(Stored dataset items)
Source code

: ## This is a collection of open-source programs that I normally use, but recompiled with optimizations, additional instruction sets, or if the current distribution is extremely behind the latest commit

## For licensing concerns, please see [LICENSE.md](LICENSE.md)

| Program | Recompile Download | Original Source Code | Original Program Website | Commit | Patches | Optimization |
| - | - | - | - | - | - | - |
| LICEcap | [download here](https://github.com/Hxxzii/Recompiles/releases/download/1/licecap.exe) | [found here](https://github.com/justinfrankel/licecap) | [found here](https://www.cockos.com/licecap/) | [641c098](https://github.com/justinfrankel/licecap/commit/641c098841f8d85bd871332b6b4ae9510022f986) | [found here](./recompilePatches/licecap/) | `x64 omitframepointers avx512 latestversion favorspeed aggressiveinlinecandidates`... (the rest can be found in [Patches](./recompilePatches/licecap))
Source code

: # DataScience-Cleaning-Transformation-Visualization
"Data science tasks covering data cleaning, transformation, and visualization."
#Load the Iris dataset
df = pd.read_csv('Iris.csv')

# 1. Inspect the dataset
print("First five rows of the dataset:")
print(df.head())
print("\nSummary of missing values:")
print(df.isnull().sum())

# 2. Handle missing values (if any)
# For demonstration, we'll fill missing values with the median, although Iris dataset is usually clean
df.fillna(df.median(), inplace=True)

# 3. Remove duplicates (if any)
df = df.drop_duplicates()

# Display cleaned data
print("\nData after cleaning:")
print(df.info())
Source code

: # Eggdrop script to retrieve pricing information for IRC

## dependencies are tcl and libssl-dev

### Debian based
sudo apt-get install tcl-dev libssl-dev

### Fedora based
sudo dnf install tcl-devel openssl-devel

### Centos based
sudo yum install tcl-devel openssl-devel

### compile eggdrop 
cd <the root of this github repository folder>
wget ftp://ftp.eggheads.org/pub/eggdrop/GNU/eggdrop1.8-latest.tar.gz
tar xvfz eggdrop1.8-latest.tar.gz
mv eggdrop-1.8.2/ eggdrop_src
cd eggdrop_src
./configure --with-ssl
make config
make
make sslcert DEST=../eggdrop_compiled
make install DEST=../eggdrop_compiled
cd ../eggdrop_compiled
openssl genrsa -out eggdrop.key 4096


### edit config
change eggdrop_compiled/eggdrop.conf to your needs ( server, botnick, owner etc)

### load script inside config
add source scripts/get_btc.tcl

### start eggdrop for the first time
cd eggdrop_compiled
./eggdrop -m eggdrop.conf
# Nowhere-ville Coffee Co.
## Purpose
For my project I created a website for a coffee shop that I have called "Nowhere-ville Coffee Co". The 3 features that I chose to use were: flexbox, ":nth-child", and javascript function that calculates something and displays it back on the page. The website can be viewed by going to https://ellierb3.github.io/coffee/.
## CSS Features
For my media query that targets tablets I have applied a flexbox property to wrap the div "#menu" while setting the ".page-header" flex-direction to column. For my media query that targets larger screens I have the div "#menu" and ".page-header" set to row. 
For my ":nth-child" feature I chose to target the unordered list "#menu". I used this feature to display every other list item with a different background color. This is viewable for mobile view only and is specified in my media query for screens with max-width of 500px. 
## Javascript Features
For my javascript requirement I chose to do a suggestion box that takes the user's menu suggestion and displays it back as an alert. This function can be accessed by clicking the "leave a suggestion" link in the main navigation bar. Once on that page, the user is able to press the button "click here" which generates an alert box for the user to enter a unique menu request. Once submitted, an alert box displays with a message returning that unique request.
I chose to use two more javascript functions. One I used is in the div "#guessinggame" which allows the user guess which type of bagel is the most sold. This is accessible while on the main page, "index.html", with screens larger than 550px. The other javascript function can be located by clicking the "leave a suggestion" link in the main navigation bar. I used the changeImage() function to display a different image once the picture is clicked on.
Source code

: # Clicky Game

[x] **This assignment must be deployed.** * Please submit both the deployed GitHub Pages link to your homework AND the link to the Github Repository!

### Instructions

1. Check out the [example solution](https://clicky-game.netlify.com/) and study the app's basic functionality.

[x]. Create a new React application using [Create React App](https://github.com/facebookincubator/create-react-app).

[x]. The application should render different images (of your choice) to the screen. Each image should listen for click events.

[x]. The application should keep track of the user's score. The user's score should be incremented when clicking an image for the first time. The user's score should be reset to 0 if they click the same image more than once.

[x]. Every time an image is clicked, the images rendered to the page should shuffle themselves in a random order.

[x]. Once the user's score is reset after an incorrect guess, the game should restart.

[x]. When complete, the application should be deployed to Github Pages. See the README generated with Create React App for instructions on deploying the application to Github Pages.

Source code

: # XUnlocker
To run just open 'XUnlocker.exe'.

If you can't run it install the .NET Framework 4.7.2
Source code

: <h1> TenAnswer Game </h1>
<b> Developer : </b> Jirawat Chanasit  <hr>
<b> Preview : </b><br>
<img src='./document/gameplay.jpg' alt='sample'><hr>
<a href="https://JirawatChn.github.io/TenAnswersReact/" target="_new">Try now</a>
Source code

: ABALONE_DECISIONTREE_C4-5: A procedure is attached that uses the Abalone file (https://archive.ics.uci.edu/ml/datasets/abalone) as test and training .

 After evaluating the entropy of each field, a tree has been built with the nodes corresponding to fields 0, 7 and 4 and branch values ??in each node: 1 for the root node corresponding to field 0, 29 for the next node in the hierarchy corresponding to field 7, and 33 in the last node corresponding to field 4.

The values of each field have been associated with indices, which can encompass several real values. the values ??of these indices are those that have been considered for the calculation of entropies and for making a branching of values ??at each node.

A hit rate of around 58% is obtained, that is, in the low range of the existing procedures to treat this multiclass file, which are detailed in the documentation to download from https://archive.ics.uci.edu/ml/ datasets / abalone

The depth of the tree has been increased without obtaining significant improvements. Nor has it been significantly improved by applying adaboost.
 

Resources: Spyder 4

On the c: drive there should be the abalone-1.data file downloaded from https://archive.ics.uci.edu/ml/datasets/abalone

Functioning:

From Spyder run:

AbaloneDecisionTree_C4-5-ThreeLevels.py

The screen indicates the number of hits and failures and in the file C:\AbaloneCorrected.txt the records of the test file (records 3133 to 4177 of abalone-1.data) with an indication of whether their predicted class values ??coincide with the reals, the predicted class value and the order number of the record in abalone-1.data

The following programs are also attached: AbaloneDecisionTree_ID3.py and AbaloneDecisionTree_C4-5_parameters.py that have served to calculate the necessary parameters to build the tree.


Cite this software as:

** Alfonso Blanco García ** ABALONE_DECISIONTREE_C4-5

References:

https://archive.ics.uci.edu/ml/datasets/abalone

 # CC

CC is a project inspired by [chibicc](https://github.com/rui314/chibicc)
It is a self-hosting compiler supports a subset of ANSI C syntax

## WHAT THIS TASK INVOLVES
Each line above from the one with "The depth of" up to and including the one with "The screen indicates" must be set down exactly, and no line outside that span may appear.

## TASK SOLUTION
The depth of the tree has been increased without obtaining significant improvements. Nor has it been significantly improved by applying adaboost.
 

Resources: Spyder 4

On the c: drive there should be the abalone-1.data file downloaded from https://archive.ics.uci.edu/ml/datasets/abalone

Functioning:

From Spyder run:

AbaloneDecisionTree_C4-5-ThreeLevels.py

The screen indicates the number of hits and failures and in the file C:\AbaloneCorrected.txt the records of the test file (records 3133 to 4177 of abalone-1.data) with an indication of whether their predicted class values ??coincide with the reals, the predicted class value and the order number of the record in abalone-1.data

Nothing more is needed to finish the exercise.